Surprisingly, trying to access the unit via "less -f /dev/hdc" seems to fix it.
The problem was introduced somewhere between 2.6.18 and 2.6.19.
This is the result of git-bisect:
4aff5e2333c9a1609662f2091f55c3f6fffdad36 is first bad commit
Author: Jens Axboe <email@example.com>
Date: Thu Aug 10 08:44:47 2006 +0200
[PATCH] Split struct request ->flags into two parts
Right now ->flags is a bit of a mess: some are request types, and
others are just modifiers. Clean this up by splitting it into
->cmd_type and ->cmd_flags. This allows introduction of generic
Linux block message types, useful for sending generic Linux commands
to block devices.
Signed-off-by: Jens Axboe <firstname.lastname@example.org>
:040000 040000 ff931af25471578be78885d8e27e9e0df829b49d f5edcbd2a9424828cfb4f1579d672c95bba7a4a0 M block
:040000 040000 5e4d7235fa7d0a48cb3b23399905dc3d472d738e 05a44d13e66ce6e6bdc6e9d697675c32799c70e3 M drivers
:040000 040000 887303b2f4077cc43bd23e42d0b104cab05655b1 50c82dbe8394b6b8e5bd169c182e0b4cc3d71963 M include
Will include dmesg and lspci output as soon as I find the attach button.

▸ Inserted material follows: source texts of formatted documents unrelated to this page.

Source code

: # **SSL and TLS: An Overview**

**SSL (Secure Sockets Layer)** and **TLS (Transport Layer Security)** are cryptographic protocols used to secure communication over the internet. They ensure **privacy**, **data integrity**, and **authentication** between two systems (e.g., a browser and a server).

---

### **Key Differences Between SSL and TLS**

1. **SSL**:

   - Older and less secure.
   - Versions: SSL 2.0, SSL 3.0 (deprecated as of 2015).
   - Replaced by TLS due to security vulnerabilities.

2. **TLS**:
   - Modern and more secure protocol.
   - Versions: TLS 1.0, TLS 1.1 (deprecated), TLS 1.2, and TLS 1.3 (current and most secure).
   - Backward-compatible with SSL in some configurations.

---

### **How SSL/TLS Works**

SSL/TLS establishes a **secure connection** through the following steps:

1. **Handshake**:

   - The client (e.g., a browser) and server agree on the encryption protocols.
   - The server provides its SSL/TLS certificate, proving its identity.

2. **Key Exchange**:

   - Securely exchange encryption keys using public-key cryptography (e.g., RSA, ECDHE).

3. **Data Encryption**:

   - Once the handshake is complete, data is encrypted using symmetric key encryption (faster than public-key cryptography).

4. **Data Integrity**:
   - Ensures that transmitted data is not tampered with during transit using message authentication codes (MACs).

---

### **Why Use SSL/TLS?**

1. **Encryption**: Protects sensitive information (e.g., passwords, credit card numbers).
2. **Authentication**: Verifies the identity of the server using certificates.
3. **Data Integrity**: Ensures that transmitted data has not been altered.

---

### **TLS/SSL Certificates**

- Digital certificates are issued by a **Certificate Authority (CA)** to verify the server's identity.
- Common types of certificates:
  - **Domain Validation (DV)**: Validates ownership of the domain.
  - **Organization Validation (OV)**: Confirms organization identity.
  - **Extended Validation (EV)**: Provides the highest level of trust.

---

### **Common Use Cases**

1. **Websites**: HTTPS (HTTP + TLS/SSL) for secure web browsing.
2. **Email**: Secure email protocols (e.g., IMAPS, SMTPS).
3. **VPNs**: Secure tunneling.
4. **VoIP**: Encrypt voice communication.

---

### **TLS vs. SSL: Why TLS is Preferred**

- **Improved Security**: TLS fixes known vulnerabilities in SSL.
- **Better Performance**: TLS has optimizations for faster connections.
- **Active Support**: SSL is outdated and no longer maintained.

Created attachment 17834 [details]
output of lspci -v
Created attachment 17835 [details]
output of dmesg
Marked as a regression, reassigned to IDE, cc'ed Jens.
Jens, please note that this was bisected down to a block layer change.

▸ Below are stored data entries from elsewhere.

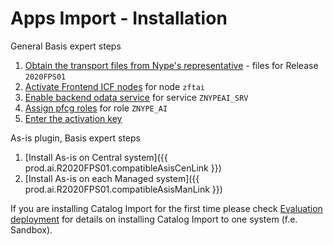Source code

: # Apps Import - Installation

General Basis expert steps

1. [Obtain the transport files from Nype's representative](../../../inst/step-1) - files for Release `2020FPS01` 
2. [Activate Frontend ICF nodes](../../../inst/step-2) for node `zftai`
3. [Enable backend odata service](../../../inst/step-3) for service `ZNYPEAI_SRV`
4. [Assign pfcg roles](../../../inst/step-4) for role `ZNYPE_AI`
5. [Enter the activation key](../../../inst/step-5)

As-is plugin, Basis expert steps

1. [Install As-is on Central system]({{ prod.ai.R2020FPS01.compatibleAsisCenLink }})
2. [Install As-is on each Managed system]({{ prod.ai.R2020FPS01.compatibleAsisManLink }}) 

If you are installing Catalog Import for the first time please check [Evaluation deployment](eval-dep.md) for details on installing Catalog Import to one system (f.e. Sandbox).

Hmm interesting. So the drive is actually detected, but later issued commands by udev are timing out. Could you double check if 2.6.27-rc6 is broken or not?
CC'ing Bart and Borislav.
2.6.27-rc6 is also broken.
Note: This time I've had to use the .config from the Debian package for 2.6.26, as the one provided by "make defconfig" didn't detect the hard disk (!).
The behaviour is the same: Waiting time while udev is trying to detect hdc,
timeout of "udevadm settle", eject button does not work, and a simple
"less -f /dev/hdc" makes eject to actually happen.
can you please try the attached patch and send me the dmesg output?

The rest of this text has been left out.